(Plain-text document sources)
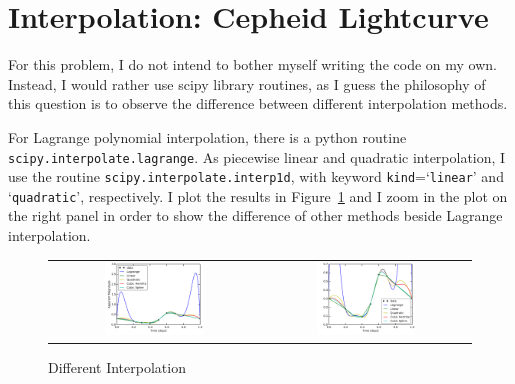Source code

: \documentclass[11pt,letterpaper]{article}
\begin{document}
\section{Interpolation: Cepheid Lightcurve}
For this problem, I do not intend to bother myself writing the code on my own. Instead, I would rather use scipy library routines, as I guess the philosophy of this question is to observe the difference between different interpolation methods. 

For Lagrange polynomial interpolation, there is a python routine {\tt scipy.interpolate.lagrange}. As piecewise linear and quadratic interpolation, I use the routine {\tt scipy.interpolate.interp1d}, with keyword {\tt kind}=`{\tt linear}' and `{\tt quadratic}', respectively. I plot the results in Figure~\ref{fig2} and I zoom in the plot on the right panel in order to show the difference of other methods beside Lagrange interpolation. 

\begin{figure}
\centering
\begin{tabular}{cc}
    \includegraphics[width={0.49\textwidth}]{fig3.pdf} &
    \includegraphics[width={0.49\textwidth}]{fig4.pdf} \\
\end{tabular}
\caption{Different Interpolation}
\label{fig2}
\end{figure}
\end{document}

■ **TASK REQUIREMENTS**:
Repeat the records word for word. Any picture in them should be left out.

■ **SOLUTION TO THIS EXERCISE**:
Source code

: \documentclass[11pt,letterpaper]{article}
\begin{document}
\section{Interpolation: Cepheid Lightcurve}
For this problem, I do not intend to bother myself writing the code on my own. Instead, I would rather use scipy library routines, as I guess the philosophy of this question is to observe the difference between different interpolation methods. 

For Lagrange polynomial interpolation, there is a python routine {\tt scipy.interpolate.lagrange}. As piecewise linear and quadratic interpolation, I use the routine {\tt scipy.interpolate.interp1d}, with keyword {\tt kind}=`{\tt linear}' and `{\tt quadratic}', respectively. I plot the results in Figure~\ref{fig2} and I zoom in the plot on the right panel in order to show the difference of other methods beside Lagrange interpolation. 

\begin{figure}
\centering
\begin{tabular}{cc}
    \includegraphics[width={0.49\textwidth}]{fig3.pdf} &
    \includegraphics[width={0.49\textwidth}]{fig4.pdf} \\
\end{tabular}
\caption{Different Interpolation}
\label{fig2}
\end{figure}
\end{document}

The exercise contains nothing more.